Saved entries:
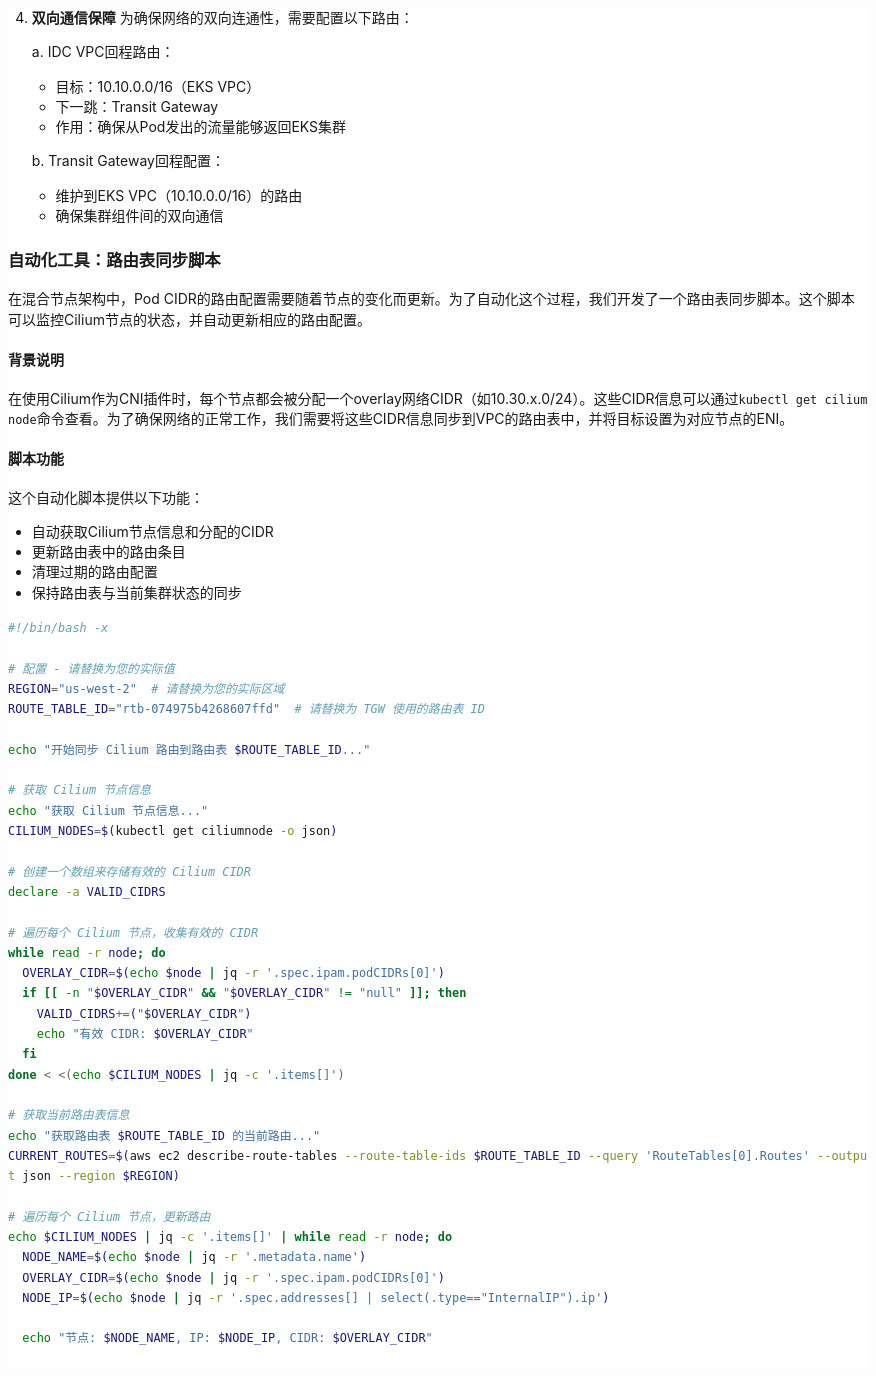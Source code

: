 4. **双向通信保障**
   为确保网络的双向连通性，需要配置以下路由：

   a. IDC VPC回程路由：
      - 目标：10.10.0.0/16（EKS VPC）
      - 下一跳：Transit Gateway
      - 作用：确保从Pod发出的流量能够返回EKS集群

   b. Transit Gateway回程配置：
      - 维护到EKS VPC（10.10.0.0/16）的路由
      - 确保集群组件间的双向通信

### 自动化工具：路由表同步脚本

在混合节点架构中，Pod CIDR的路由配置需要随着节点的变化而更新。为了自动化这个过程，我们开发了一个路由表同步脚本。这个脚本可以监控Cilium节点的状态，并自动更新相应的路由配置。

#### 背景说明
在使用Cilium作为CNI插件时，每个节点都会被分配一个overlay网络CIDR（如10.30.x.0/24）。这些CIDR信息可以通过`kubectl get ciliumnode`命令查看。为了确保网络的正常工作，我们需要将这些CIDR信息同步到VPC的路由表中，并将目标设置为对应节点的ENI。

#### 脚本功能
这个自动化脚本提供以下功能：
- 自动获取Cilium节点信息和分配的CIDR
- 更新路由表中的路由条目
- 清理过期的路由配置
- 保持路由表与当前集群状态的同步

```sh
#!/bin/bash -x

# 配置 - 请替换为您的实际值
REGION="us-west-2"  # 请替换为您的实际区域
ROUTE_TABLE_ID="rtb-074975b4268607ffd"  # 请替换为 TGW 使用的路由表 ID

echo "开始同步 Cilium 路由到路由表 $ROUTE_TABLE_ID..."

# 获取 Cilium 节点信息
echo "获取 Cilium 节点信息..."
CILIUM_NODES=$(kubectl get ciliumnode -o json)

# 创建一个数组来存储有效的 Cilium CIDR
declare -a VALID_CIDRS

# 遍历每个 Cilium 节点，收集有效的 CIDR
while read -r node; do
  OVERLAY_CIDR=$(echo $node | jq -r '.spec.ipam.podCIDRs[0]')
  if [[ -n "$OVERLAY_CIDR" && "$OVERLAY_CIDR" != "null" ]]; then
    VALID_CIDRS+=("$OVERLAY_CIDR")
    echo "有效 CIDR: $OVERLAY_CIDR"
  fi
done < <(echo $CILIUM_NODES | jq -c '.items[]')

# 获取当前路由表信息
echo "获取路由表 $ROUTE_TABLE_ID 的当前路由..."
CURRENT_ROUTES=$(aws ec2 describe-route-tables --route-table-ids $ROUTE_TABLE_ID --query 'RouteTables[0].Routes' --output json --region $REGION)

# 遍历每个 Cilium 节点，更新路由
echo $CILIUM_NODES | jq -c '.items[]' | while read -r node; do
  NODE_NAME=$(echo $node | jq -r '.metadata.name')
  OVERLAY_CIDR=$(echo $node | jq -r '.spec.ipam.podCIDRs[0]')
  NODE_IP=$(echo $node | jq -r '.spec.addresses[] | select(.type=="InternalIP").ip')
  
  echo "节点: $NODE_NAME, IP: $NODE_IP, CIDR: $OVERLAY_CIDR"
  
```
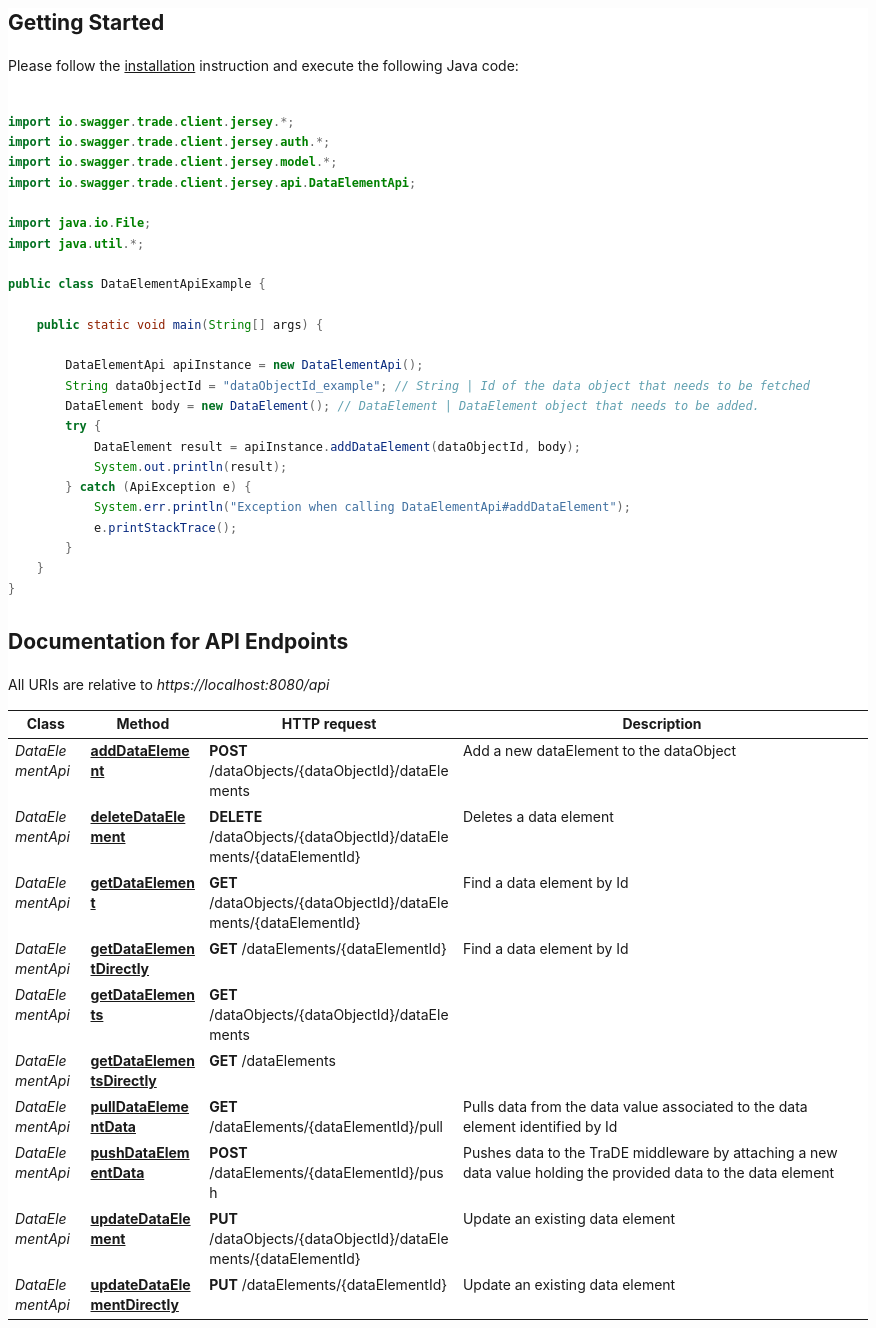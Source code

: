 ## Getting Started

Please follow the [installation](#installation) instruction and execute the following Java code:

```java

import io.swagger.trade.client.jersey.*;
import io.swagger.trade.client.jersey.auth.*;
import io.swagger.trade.client.jersey.model.*;
import io.swagger.trade.client.jersey.api.DataElementApi;

import java.io.File;
import java.util.*;

public class DataElementApiExample {

    public static void main(String[] args) {
        
        DataElementApi apiInstance = new DataElementApi();
        String dataObjectId = "dataObjectId_example"; // String | Id of the data object that needs to be fetched
        DataElement body = new DataElement(); // DataElement | DataElement object that needs to be added.
        try {
            DataElement result = apiInstance.addDataElement(dataObjectId, body);
            System.out.println(result);
        } catch (ApiException e) {
            System.err.println("Exception when calling DataElementApi#addDataElement");
            e.printStackTrace();
        }
    }
}

```

## Documentation for API Endpoints

All URIs are relative to *https://localhost:8080/api*

Class | Method | HTTP request | Description
------------ | ------------- | ------------- | -------------
*DataElementApi* | [**addDataElement**](docs/DataElementApi.md#addDataElement) | **POST** /dataObjects/{dataObjectId}/dataElements | Add a new dataElement to the dataObject
*DataElementApi* | [**deleteDataElement**](docs/DataElementApi.md#deleteDataElement) | **DELETE** /dataObjects/{dataObjectId}/dataElements/{dataElementId} | Deletes a data element
*DataElementApi* | [**getDataElement**](docs/DataElementApi.md#getDataElement) | **GET** /dataObjects/{dataObjectId}/dataElements/{dataElementId} | Find a data element by Id
*DataElementApi* | [**getDataElementDirectly**](docs/DataElementApi.md#getDataElementDirectly) | **GET** /dataElements/{dataElementId} | Find a data element by Id
*DataElementApi* | [**getDataElements**](docs/DataElementApi.md#getDataElements) | **GET** /dataObjects/{dataObjectId}/dataElements | 
*DataElementApi* | [**getDataElementsDirectly**](docs/DataElementApi.md#getDataElementsDirectly) | **GET** /dataElements | 
*DataElementApi* | [**pullDataElementData**](docs/DataElementApi.md#pullDataElementData) | **GET** /dataElements/{dataElementId}/pull | Pulls data from the data value associated to the data element identified by Id
*DataElementApi* | [**pushDataElementData**](docs/DataElementApi.md#pushDataElementData) | **POST** /dataElements/{dataElementId}/push | Pushes data to the TraDE middleware by attaching a new data value holding the provided data to the data element
*DataElementApi* | [**updateDataElement**](docs/DataElementApi.md#updateDataElement) | **PUT** /dataObjects/{dataObjectId}/dataElements/{dataElementId} | Update an existing data element
*DataElementApi* | [**updateDataElementDirectly**](docs/DataElementApi.md#updateDataElementDirectly) | **PUT** /dataElements/{dataElementId} | Update an existing data element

**Requirement:** Print the records above word for word, omitting any picture they contain.

**Written reply:**
Source code

: 4. **双向通信保障**
   为确保网络的双向连通性，需要配置以下路由：

   a. IDC VPC回程路由：
      - 目标：10.10.0.0/16（EKS VPC）
      - 下一跳：Transit Gateway
      - 作用：确保从Pod发出的流量能够返回EKS集群

   b. Transit Gateway回程配置：
      - 维护到EKS VPC（10.10.0.0/16）的路由
      - 确保集群组件间的双向通信

### 自动化工具：路由表同步脚本

在混合节点架构中，Pod CIDR的路由配置需要随着节点的变化而更新。为了自动化这个过程，我们开发了一个路由表同步脚本。这个脚本可以监控Cilium节点的状态，并自动更新相应的路由配置。

#### 背景说明
在使用Cilium作为CNI插件时，每个节点都会被分配一个overlay网络CIDR（如10.30.x.0/24）。这些CIDR信息可以通过`kubectl get ciliumnode`命令查看。为了确保网络的正常工作，我们需要将这些CIDR信息同步到VPC的路由表中，并将目标设置为对应节点的ENI。

#### 脚本功能
这个自动化脚本提供以下功能：
- 自动获取Cilium节点信息和分配的CIDR
- 更新路由表中的路由条目
- 清理过期的路由配置
- 保持路由表与当前集群状态的同步

```sh
#!/bin/bash -x

# 配置 - 请替换为您的实际值
REGION="us-west-2"  # 请替换为您的实际区域
ROUTE_TABLE_ID="rtb-074975b4268607ffd"  # 请替换为 TGW 使用的路由表 ID

echo "开始同步 Cilium 路由到路由表 $ROUTE_TABLE_ID..."

# 获取 Cilium 节点信息
echo "获取 Cilium 节点信息..."
CILIUM_NODES=$(kubectl get ciliumnode -o json)

# 创建一个数组来存储有效的 Cilium CIDR
declare -a VALID_CIDRS

# 遍历每个 Cilium 节点，收集有效的 CIDR
while read -r node; do
  OVERLAY_CIDR=$(echo $node | jq -r '.spec.ipam.podCIDRs[0]')
  if [[ -n "$OVERLAY_CIDR" && "$OVERLAY_CIDR" != "null" ]]; then
    VALID_CIDRS+=("$OVERLAY_CIDR")
    echo "有效 CIDR: $OVERLAY_CIDR"
  fi
done < <(echo $CILIUM_NODES | jq -c '.items[]')

# 获取当前路由表信息
echo "获取路由表 $ROUTE_TABLE_ID 的当前路由..."
CURRENT_ROUTES=$(aws ec2 describe-route-tables --route-table-ids $ROUTE_TABLE_ID --query 'RouteTables[0].Routes' --output json --region $REGION)

# 遍历每个 Cilium 节点，更新路由
echo $CILIUM_NODES | jq -c '.items[]' | while read -r node; do
  NODE_NAME=$(echo $node | jq -r '.metadata.name')
  OVERLAY_CIDR=$(echo $node | jq -r '.spec.ipam.podCIDRs[0]')
  NODE_IP=$(echo $node | jq -r '.spec.addresses[] | select(.type=="InternalIP").ip')
  
  echo "节点: $NODE_NAME, IP: $NODE_IP, CIDR: $OVERLAY_CIDR"
  
```
Source code

: ## Getting Started

Please follow the [installation](#installation) instruction and execute the following Java code:

```java

import io.swagger.trade.client.jersey.*;
import io.swagger.trade.client.jersey.auth.*;
import io.swagger.trade.client.jersey.model.*;
import io.swagger.trade.client.jersey.api.DataElementApi;

import java.io.File;
import java.util.*;

public class DataElementApiExample {

    public static void main(String[] args) {
        
        DataElementApi apiInstance = new DataElementApi();
        String dataObjectId = "dataObjectId_example"; // String | Id of the data object that needs to be fetched
        DataElement body = new DataElement(); // DataElement | DataElement object that needs to be added.
        try {
            DataElement result = apiInstance.addDataElement(dataObjectId, body);
            System.out.println(result);
        } catch (ApiException e) {
            System.err.println("Exception when calling DataElementApi#addDataElement");
            e.printStackTrace();
        }
    }
}

```

## Documentation for API Endpoints

All URIs are relative to *https://localhost:8080/api*

Class | Method | HTTP request | Description
------------ | ------------- | ------------- | -------------
*DataElementApi* | [**addDataElement**](docs/DataElementApi.md#addDataElement) | **POST** /dataObjects/{dataObjectId}/dataElements | Add a new dataElement to the dataObject
*DataElementApi* | [**deleteDataElement**](docs/DataElementApi.md#deleteDataElement) | **DELETE** /dataObjects/{dataObjectId}/dataElements/{dataElementId} | Deletes a data element
*DataElementApi* | [**getDataElement**](docs/DataElementApi.md#getDataElement) | **GET** /dataObjects/{dataObjectId}/dataElements/{dataElementId} | Find a data element by Id
*DataElementApi* | [**getDataElementDirectly**](docs/DataElementApi.md#getDataElementDirectly) | **GET** /dataElements/{dataElementId} | Find a data element by Id
*DataElementApi* | [**getDataElements**](docs/DataElementApi.md#getDataElements) | **GET** /dataObjects/{dataObjectId}/dataElements | 
*DataElementApi* | [**getDataElementsDirectly**](docs/DataElementApi.md#getDataElementsDirectly) | **GET** /dataElements | 
*DataElementApi* | [**pullDataElementData**](docs/DataElementApi.md#pullDataElementData) | **GET** /dataElements/{dataElementId}/pull | Pulls data from the data value associated to the data element identified by Id
*DataElementApi* | [**pushDataElementData**](docs/DataElementApi.md#pushDataElementData) | **POST** /dataElements/{dataElementId}/push | Pushes data to the TraDE middleware by attaching a new data value holding the provided data to the data element
*DataElementApi* | [**updateDataElement**](docs/DataElementApi.md#updateDataElement) | **PUT** /dataObjects/{dataObjectId}/dataElements/{dataElementId} | Update an existing data element
*DataElementApi* | [**updateDataElementDirectly**](docs/DataElementApi.md#updateDataElementDirectly) | **PUT** /dataElements/{dataElementId} | Update an existing data element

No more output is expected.